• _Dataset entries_
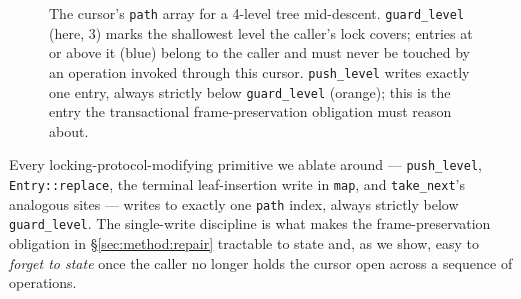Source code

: \documentclass[10pt]{article}
\newcommand{\vfn}[1]{\texttt{#1}}
\begin{document}
\begin{figure}[h]
\centering
{}
\caption{The cursor's \vfn{path} array for a 4-level tree mid-descent.
\vfn{guard\_level} (here, 3) marks the shallowest level the caller's
lock covers; entries at or above it (blue) belong to the caller and
must never be touched by an operation invoked through this cursor.
\vfn{push\_level} writes exactly one entry, always strictly below
\vfn{guard\_level} (orange); this is the entry the transactional
frame-preservation obligation must reason about.}
\label{fig:cursor}
\end{figure}

Every locking-protocol-modifying primitive we ablate around ---
\vfn{push\_level}, \vfn{Entry::replace}, the terminal leaf-insertion
write in \vfn{map}, and \vfn{take\_next}'s analogous sites --- writes to
exactly one \vfn{path} index, always strictly below
\vfn{guard\_level}. The single-write discipline is what makes the
frame-preservation obligation in \S\ref{sec:method:repair} tractable to
state and, as we show, easy to \emph{forget to state} once the caller
no longer holds the cursor open across a sequence of operations.
\end{document}

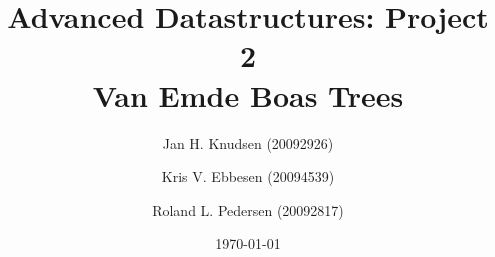 \documentclass[a4paper, 12pt]{article}
\title{Advanced Datastructures: Project 2\\
Van Emde Boas Trees}
\date{\today}
\author{Jan H. Knudsen (20092926)
\and
Kris V. Ebbesen (20094539)
\and
Roland L. Pedersen (20092817)
}
\begin{document}
\maketitle
\newpage
\tableofcontents
\newpage













\begin{thebibliography}{9}

\end{thebibliography}
\end{document}
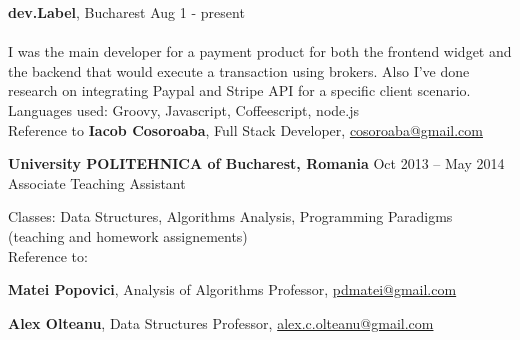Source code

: \documentclass[margin,line]{resume}
\begin{document}
\begin{resume}
    \vspace{1.2mm}\textbf{dev.Label}, Bucharest
	\hfill Aug 1 - present\vspace{1mm}\\
    \selectfont{Frontend \& Backend Developer}\vspace{1.2mm}\\
    {\fontsize{2.65mm}{1em}\selectfont
      I was the main developer for a payment product for both the frontend widget and the backend that would execute a transaction using brokers. Also I've done research on integrating Paypal and Stripe API for a specific client scenario.\\
      Languages used: Groovy, Javascript, Coffeescript, node.js\\
      Reference to \textbf{Iacob Cosoroaba}, Full Stack Developer, \href{mailto:cosoroaba@gmail.com}{cosoroaba@gmail.com}
     }

	\vspace{1.2mm}\textbf{University POLITEHNICA of Bucharest, Romania}
		\hfill Oct 2013 -- May 2014\vspace{1mm}\\
		Associate Teaching Assistant\vspace{1.2mm}\\
    {\fontsize{2.65mm}{1em}\selectfont
      Classes: Data Structures, Algorithms Analysis, Programming Paradigms (teaching and homework assignements)\\
      Reference to:
      \begin{list2}
          \item \textbf{Matei Popovici}, Analysis of Algorithms Professor, \href{mailto:pdmatei@gmail.com}{pdmatei@gmail.com}
          \item \textbf{Alex Olteanu}, Data Structures Professor, \href{mailto:alex.c.olteanu@gmail.com}{alex.c.olteanu@gmail.com}
      \end{list2}
    }


\end{resume}
\end{document}
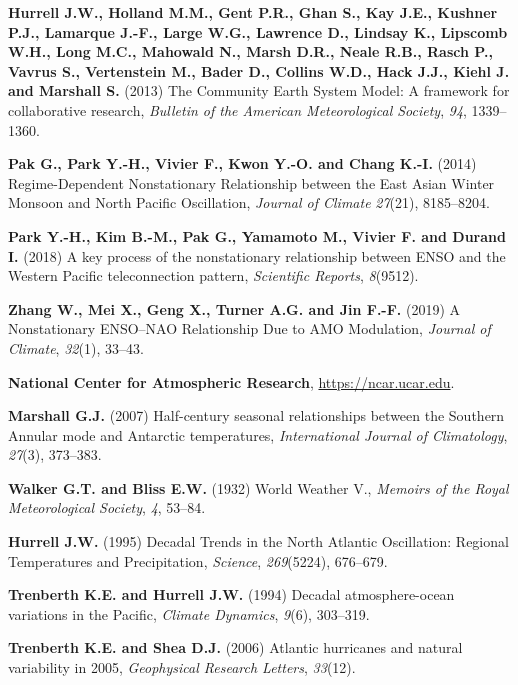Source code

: \documentclass{CUP-JNL-DTM}%
\theoremstyle{definition}
\numberwithin{equation}{section}
\begin{document}
\begin{Backmatter}
\begin{thebibliography}{}
\textbf{Hurrell J.W., Holland M.M., Gent P.R., Ghan S., Kay J.E., Kushner P.J., Lamarque J.-F., Large W.G., Lawrence D., Lindsay K., Lipscomb W.H., Long M.C., Mahowald N., Marsh D.R., Neale R.B., Rasch P., Vavrus S., Vertenstein M., Bader D., Collins W.D., Hack J.J., Kiehl J. and Marshall S.} (2013) The Community Earth System Model: A framework for collaborative research, \textit{Bulletin of the American Meteorological Society}, \textit{94}, {1339}--{1360}.

\textbf{Pak G., Park Y.-H., Vivier F., Kwon Y.-O. and Chang K.-I.} (2014) Regime-Dependent Nonstationary Relationship between the East Asian Winter Monsoon and North Pacific Oscillation, \textit{Journal of Climate} \textit{27}(21), {8185}--{8204}.

\textbf{Park Y.-H., Kim B.-M., Pak G., Yamamoto M., Vivier F. and Durand I.} (2018) A key process of the nonstationary relationship between ENSO and the Western Pacific teleconnection pattern,  \textit{Scientific Reports}, \textit{8}(9512).

\textbf{Zhang W., Mei X., Geng X., Turner A.G. and Jin F.-F.} (2019) A Nonstationary ENSO–NAO Relationship Due to AMO Modulation, \textit{Journal of Climate}, \textit{32}(1), {33}--{43}.

\textbf{National Center for Atmospheric Research}, \url{https://ncar.ucar.edu}.

\textbf{Marshall G.J.} (2007) Half-century seasonal relationships between the Southern Annular mode and Antarctic temperatures, \textit{International Journal of Climatology}, \textit{27}(3), {373}--{383}.

\textbf{Walker G.T. and Bliss E.W.} (1932) World Weather V., \textit{Memoirs of the Royal Meteorological Society}, \textit{4}, {53}--{84}.

\textbf{Hurrell J.W.} (1995) Decadal Trends in the North Atlantic Oscillation: Regional Temperatures and Precipitation, \textit{Science}, \textit{269}(5224), {676}--{679}.

\textbf{Trenberth K.E. and Hurrell J.W.} (1994) Decadal atmosphere-ocean variations in the Pacific, \textit{Climate Dynamics}, \textit{9}(6), {303}--{319}.

\textbf{Trenberth K.E. and Shea D.J.} (2006) Atlantic hurricanes and natural variability in 2005, \textit{Geophysical Research Letters}, \textit{33}(12).


\end{thebibliography}
\end{Backmatter}
\end{document}
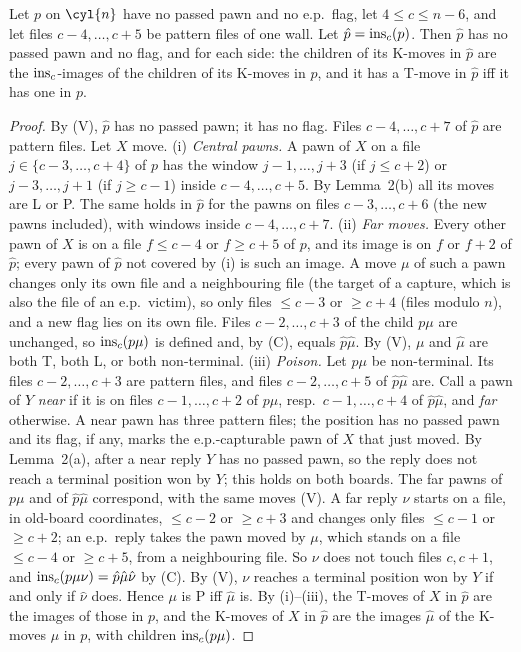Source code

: \begin{wlemma}
Let $p$ on $\cyl{n}$ have no passed pawn and no e.p.\ flag, let $4\le c\le n-6$, and let files $c-4,\dots,c+5$ be pattern files of one
wall. Let $\hat p=\operatorname{ins}_c(p)$. Then $\hat p$ has no passed pawn and no flag, and for each side: the children of its K-moves in $\hat p$ are
the $\operatorname{ins}_c$-images of the children of its K-moves in $p$, and it has a T-move in $\hat p$ iff it has one in $p$.
\end{wlemma}
\begin{proof}
By (V), $\hat p$ has no passed pawn; it has no flag. Files $c-4,\dots,c+7$ of $\hat p$ are pattern files. Let $X$ move.
(i) \emph{Central pawns.} A pawn of $X$ on a file $j\in\{c-3,\dots,c+4\}$ of $p$ has the window $j-1,\dots,j+3$ (if $j\le c+2$) or
$j-3,\dots,j+1$ (if $j\ge c-1$) inside $c-4,\dots,c+5$. By Lemma~2(b) all its moves are L or P. The same holds in $\hat p$ for the pawns on
files $c-3,\dots,c+6$ (the new pawns included), with windows inside $c-4,\dots,c+7$.
(ii) \emph{Far moves.} Every other pawn of $X$ is on a file $f\le c-4$ or $f\ge c+5$ of $p$, and its image is on $f$ or $f+2$ of $\hat p$;
every pawn of $\hat p$ not covered by (i) is such an image. A move $\mu$ of such a pawn changes only its own file and a neighbouring
file (the target of a capture, which is also the file of an e.p.\ victim), so only files $\le c-3$ or $\ge c+4$ (files modulo $n$), and a new
flag lies on its own file. Files $c-2,\dots,c+3$ of the child $p\mu$ are unchanged, so $\operatorname{ins}_c(p\mu)$ is defined and, by (C), equals $\hat p\hat\mu$.
By (V), $\mu$ and $\hat\mu$ are both T, both L, or both non-terminal.
(iii) \emph{Poison.} Let $p\mu$ be non-terminal. Its files $c-2,\dots,c+3$ are pattern files, and files $c-2,\dots,c+5$ of $\hat p\hat\mu$ are.
Call a pawn of $Y$ \emph{near} if it is on files $c-1,\dots,c+2$ of $p\mu$, resp.\ $c-1,\dots,c+4$ of $\hat p\hat\mu$, and \emph{far} otherwise.
A near pawn has three pattern files; the position has no passed pawn and its flag, if any, marks the e.p.-capturable pawn of $X$ that just moved. By
Lemma~2(a), after a near reply $Y$ has no passed pawn, so the reply does not reach a terminal position won by $Y$; this holds on both boards.
The far pawns of $p\mu$ and of $\hat p\hat\mu$ correspond, with the same moves (V). A far reply $\nu$ starts on a file, in old-board coordinates, $\le c-2$ or $\ge c+3$
and changes only files $\le c-1$ or $\ge c+2$; an e.p.\ reply takes the pawn moved by $\mu$, which stands on a file $\le c-4$ or
$\ge c+5$, from a neighbouring file. So $\nu$ does not touch files $c,c+1$, and $\operatorname{ins}_c(p\mu\nu)=\hat p\hat\mu\hat\nu$ by (C). By (V),
$\nu$ reaches a terminal position won by $Y$ if and only if $\hat\nu$ does. Hence $\mu$ is P iff $\hat\mu$ is.
By (i)--(iii), the T-moves of $X$ in $\hat p$ are the images of those in $p$, and the K-moves of $X$ in $\hat p$ are the images $\hat\mu$ of
the K-moves $\mu$ in $p$, with children $\operatorname{ins}_c(p\mu)$.
\end{proof}

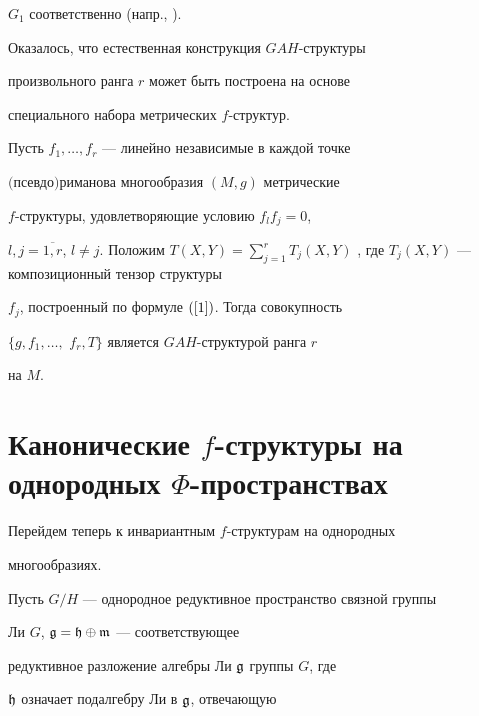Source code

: $G_1$ соответственно (напр., \cite{22}).





Оказалось, что естественная конструкция $GAH$-структуры


произвольного ранга $r$ может быть построена на основе


специального набора метрических $f$-структур.





\begin{thm}


\label{T1} Пусть $f_1,\dotsc,f_r$ --- линейно независимые в каждой точке


$($псев\-до$)$ри\-ма\-нова многообразия $(M, g)$ метрические


$f$-структуры, удовлетворяющие условию $f_lf_j=0$,


$l,j=\overline{1,r}$, $l\ne j$. Положим $T(X,Y)=\sum\limits_{j=1}^r


T_j(X,Y)$ , где $T_j(X,Y)$ --- композиционный тензор структуры


$f_j$, построенный по формуле $(\ref{1})$. Тогда совокупность


$\{g, f_1,\dotsc,$ $f_r, T\}$ является $GAH$-структурой ранга $r$


на $M$.


\end{thm}








\section{Канонические $f$-структуры на однородных $\Phi$-пространствах}





Перейдем теперь к инвариантным $f$-структурам на однородных


многообразиях.





Пусть $G/H$ --- однородное редуктивное пространство связной группы


Ли $G$, $\frak{g}=\frak{h}\oplus\frak{m}$ --- соответствующее


редуктивное разложение алгебры Ли $\frak{g}$ группы $G$, где


$\frak{h}$ означает подалгебру Ли в $\frak{g}$, отвечающую


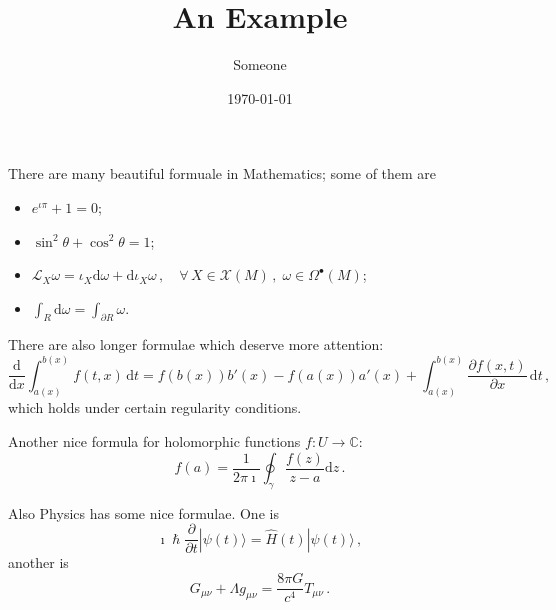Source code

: \documentclass[a4paper]{article}
\title{An Example}
\author{Someone}
\date{\today}
\begin{document}
\maketitle

There are many beautiful formuale in Mathematics; some of them are
\begin{itemize}
    \item $e^{\iota\pi} + 1 = 0$;
    \item $\sin^2 \theta + \cos^2 \theta = 1$;
    \item $\mathcal{L}_X \omega = \iota_X\mathrm{d}\omega + \mathrm{d}\iota_X \omega \,, \quad \forall\, X \in \mathcal{X}(M)\,,\; \omega \in \Omega^\bullet(M)$;
    \item $\int_R \mathrm{d}\omega = \int_{\partial R} \omega$.
\end{itemize}

There are also longer formulae which deserve more attention:
$$
\frac{\mathrm{d}}{\mathrm{d}x} \int_{a(x)}^{b(x)} f(t, x)\, \mathrm{d}t = f(b(x))b'(x) - f(a(x))a'(x) + \int_{a(x)}^{b(x)}\frac{\partial f(x, t)}{\partial x}\, \mathrm{d}t\,,
$$
which holds under certain regularity conditions.

Another nice formula  for holomorphic functions $f: U \rightarrow \mathbb{C}$:
$$
f(a) = \frac{1}{2\pi\imath} \oint_\gamma \frac{f(z)}{z-a}\mathrm{d}z\,.
$$

Also Physics has some nice formulae. One is
$$
\imath\hslash\frac{\partial}{\partial t} |\psi(t)\rangle = \widehat{H}(t)|\psi(t)\rangle \,,
$$
another is
$$
G_{\mu\nu} + \Lambda g_{\mu\nu} = \frac{8\pi G}{c^4}T_{\mu\nu}\,.
$$
\end{document}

• _YOUR OBJECTIVE_
Each line in the records that carries "редуктивное" must be copied out.

• _OUTPUT_
Пусть $G/H$ --- однородное редуктивное пространство связной группы
редуктивное разложение алгебры Ли $\frak{g}$ группы $G$, где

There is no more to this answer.